Arminianism is most commonly thought of as the belief that although God knows the future, God also allows free will in future actions. In this belief, adherents are able to maintain both the Classical attributes of God (such as Omniscience) while also maintaining the Classical attributes of man (Free Will). See the Church Fathers on Free Will.
Open Theism is the belief that God is free to choose not the know the future. In order to introduce Open Theism to people, I often ask: “Can God do anything?” and then follow it up with “Can God choose not to know something?”. When it is put in the manner, people are forced to weigh their conflicting beliefs about God. Is God free to learn new thoughts, create new things, locate Himself where He wants? If not, is God all powerful? Open Theism is about if God is free.
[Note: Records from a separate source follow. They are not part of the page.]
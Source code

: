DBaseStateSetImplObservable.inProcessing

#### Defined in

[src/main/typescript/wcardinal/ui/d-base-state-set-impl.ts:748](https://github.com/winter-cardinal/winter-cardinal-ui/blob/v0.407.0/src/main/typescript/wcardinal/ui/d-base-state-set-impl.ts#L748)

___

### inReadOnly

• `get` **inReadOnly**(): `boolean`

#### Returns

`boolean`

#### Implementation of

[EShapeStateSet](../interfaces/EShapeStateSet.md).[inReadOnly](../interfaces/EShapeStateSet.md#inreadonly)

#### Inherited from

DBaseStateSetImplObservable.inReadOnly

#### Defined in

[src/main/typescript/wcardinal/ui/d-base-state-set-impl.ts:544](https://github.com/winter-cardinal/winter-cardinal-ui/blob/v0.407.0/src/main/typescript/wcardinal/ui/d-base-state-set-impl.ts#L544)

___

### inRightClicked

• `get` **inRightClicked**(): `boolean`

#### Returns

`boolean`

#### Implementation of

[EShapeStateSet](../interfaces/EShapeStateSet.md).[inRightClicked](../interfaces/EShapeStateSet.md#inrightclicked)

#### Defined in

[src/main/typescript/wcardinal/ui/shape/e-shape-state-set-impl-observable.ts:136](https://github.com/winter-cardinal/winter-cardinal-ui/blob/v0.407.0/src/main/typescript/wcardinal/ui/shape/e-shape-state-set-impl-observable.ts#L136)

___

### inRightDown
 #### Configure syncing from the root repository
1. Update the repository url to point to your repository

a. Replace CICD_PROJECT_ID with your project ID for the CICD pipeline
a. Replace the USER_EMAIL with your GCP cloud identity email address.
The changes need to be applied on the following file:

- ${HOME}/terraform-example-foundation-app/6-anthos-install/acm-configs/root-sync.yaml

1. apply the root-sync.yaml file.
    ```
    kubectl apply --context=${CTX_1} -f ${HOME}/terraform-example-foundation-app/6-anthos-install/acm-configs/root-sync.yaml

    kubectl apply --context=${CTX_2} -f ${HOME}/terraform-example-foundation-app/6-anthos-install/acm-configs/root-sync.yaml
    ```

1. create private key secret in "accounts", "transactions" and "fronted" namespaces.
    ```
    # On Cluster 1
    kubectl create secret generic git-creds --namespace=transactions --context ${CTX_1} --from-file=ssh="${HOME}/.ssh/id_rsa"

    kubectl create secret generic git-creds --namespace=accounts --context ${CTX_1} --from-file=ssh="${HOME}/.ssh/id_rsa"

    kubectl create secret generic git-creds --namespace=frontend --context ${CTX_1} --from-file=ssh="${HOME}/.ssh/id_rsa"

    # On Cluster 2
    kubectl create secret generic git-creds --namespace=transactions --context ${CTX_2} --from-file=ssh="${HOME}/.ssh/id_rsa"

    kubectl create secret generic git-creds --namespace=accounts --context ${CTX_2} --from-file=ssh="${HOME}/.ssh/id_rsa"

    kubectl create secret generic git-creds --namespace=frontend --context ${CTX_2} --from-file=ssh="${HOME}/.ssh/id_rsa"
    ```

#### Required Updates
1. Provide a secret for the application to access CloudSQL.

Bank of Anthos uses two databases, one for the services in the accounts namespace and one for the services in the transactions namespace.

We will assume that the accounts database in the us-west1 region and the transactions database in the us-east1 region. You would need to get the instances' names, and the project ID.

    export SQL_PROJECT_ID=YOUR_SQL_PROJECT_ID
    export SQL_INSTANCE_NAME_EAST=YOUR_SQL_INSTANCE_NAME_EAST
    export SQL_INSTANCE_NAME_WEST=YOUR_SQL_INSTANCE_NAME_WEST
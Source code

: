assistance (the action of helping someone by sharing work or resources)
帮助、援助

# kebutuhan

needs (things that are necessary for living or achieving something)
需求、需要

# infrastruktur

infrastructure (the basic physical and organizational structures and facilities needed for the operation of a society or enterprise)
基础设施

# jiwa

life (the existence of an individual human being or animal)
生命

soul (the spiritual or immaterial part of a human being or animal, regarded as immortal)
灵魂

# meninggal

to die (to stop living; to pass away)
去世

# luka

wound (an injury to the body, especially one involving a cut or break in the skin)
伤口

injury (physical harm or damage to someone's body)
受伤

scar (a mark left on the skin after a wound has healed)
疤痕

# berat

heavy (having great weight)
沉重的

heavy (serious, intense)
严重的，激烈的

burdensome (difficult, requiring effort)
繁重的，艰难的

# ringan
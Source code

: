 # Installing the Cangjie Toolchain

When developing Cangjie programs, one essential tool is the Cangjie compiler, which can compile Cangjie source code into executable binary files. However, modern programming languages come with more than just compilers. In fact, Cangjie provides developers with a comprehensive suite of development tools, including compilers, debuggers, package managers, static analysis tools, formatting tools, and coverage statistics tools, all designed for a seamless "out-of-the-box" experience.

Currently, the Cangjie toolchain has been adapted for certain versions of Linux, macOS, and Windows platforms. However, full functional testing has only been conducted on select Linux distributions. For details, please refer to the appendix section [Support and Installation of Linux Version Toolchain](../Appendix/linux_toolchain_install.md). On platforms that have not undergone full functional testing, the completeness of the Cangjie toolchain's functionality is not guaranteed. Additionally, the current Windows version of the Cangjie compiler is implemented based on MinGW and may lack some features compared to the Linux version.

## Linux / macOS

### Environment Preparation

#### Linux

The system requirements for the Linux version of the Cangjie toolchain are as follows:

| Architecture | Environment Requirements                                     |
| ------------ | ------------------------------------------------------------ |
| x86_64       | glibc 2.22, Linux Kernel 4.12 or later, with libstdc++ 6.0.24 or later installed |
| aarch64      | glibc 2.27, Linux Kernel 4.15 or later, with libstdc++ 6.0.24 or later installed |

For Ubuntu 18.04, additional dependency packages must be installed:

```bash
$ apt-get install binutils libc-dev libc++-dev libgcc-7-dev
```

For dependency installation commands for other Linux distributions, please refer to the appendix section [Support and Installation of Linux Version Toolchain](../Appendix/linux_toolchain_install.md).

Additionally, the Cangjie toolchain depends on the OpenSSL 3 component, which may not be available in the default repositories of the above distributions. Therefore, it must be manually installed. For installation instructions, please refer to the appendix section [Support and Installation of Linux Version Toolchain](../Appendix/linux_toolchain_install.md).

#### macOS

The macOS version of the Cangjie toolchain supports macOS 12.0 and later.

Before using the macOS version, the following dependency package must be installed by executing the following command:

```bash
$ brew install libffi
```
Critics and some Open Theists describe Open Theism as the belief that the future is not set. To me, that is a strange way of defining the issue. After all, isn’t the primary purpose of the Bible to tell us about God? Isn’t the core issue about who God is? I am not an Open Theist due to philosophical reasons or because I am particularly attached to philosophical notions about the future. I am an Open Theist because I believe the Bible is the source of our knowledge about God and the Bible does not present God in the Classical image.
The difference then, between Arminianism and Open Theism primarily comes down to how attached each are to the Classical attributes of God. Arminianism wants to maintain the attribute of Omniscience while trying to maintain the truth of select Old Testament stories about God (in relation to His emotions and appeals to man for repentance). They spiritualize texts that describe God’s surprise about the future, God’s reliance on others (such as when God asked angels for advice in 1 Kings 22), and God’s repentance. They hold as literal God’s emotional outbursts, God’s unending appeal to His people to repent, and God’s blamelessness for evil.
Open Theism, on the other hand, discards the traditional understanding of Omniscience (some Open Theists try to redefine Omniscience in order to maintain use of the word). The philosophical contingent of Open Theists maintain God is more righteous and better understood as Open. The fundamentalist contingent of Open Theism holds that all Old Testament stories about God are true, regardless of the implications. Myself, and select other Open Theists, take it a step farther and claim that if God wants to not know current events, that is His prerogative. For example, if God does not want up-to-the-minute updates on the wickedness of Sodom, He does not have to have it. If God then wants to go see if Sodom is as evil as He hears, He can go do that. There is no alternative figurative meaning to Genesis 18, in which this exact event is described.
Although there is a large contingent of Open Theists that do not take the Bible literally (they do not maintain that the face value communication of the writers to the reader always reflects reality), the more that someone accepts the Bible as literal, the more they have to affirm Open Theism. The case of Sodom being exhibit one.
The difference between Open Theism and Arminianism fundamentalism is how willing one is to spiritualize the text in order to maintain a Classical understanding of Omniscience. The difference between Open Theism and Arminianism spiritualists is how one values God’s interactions with humanity.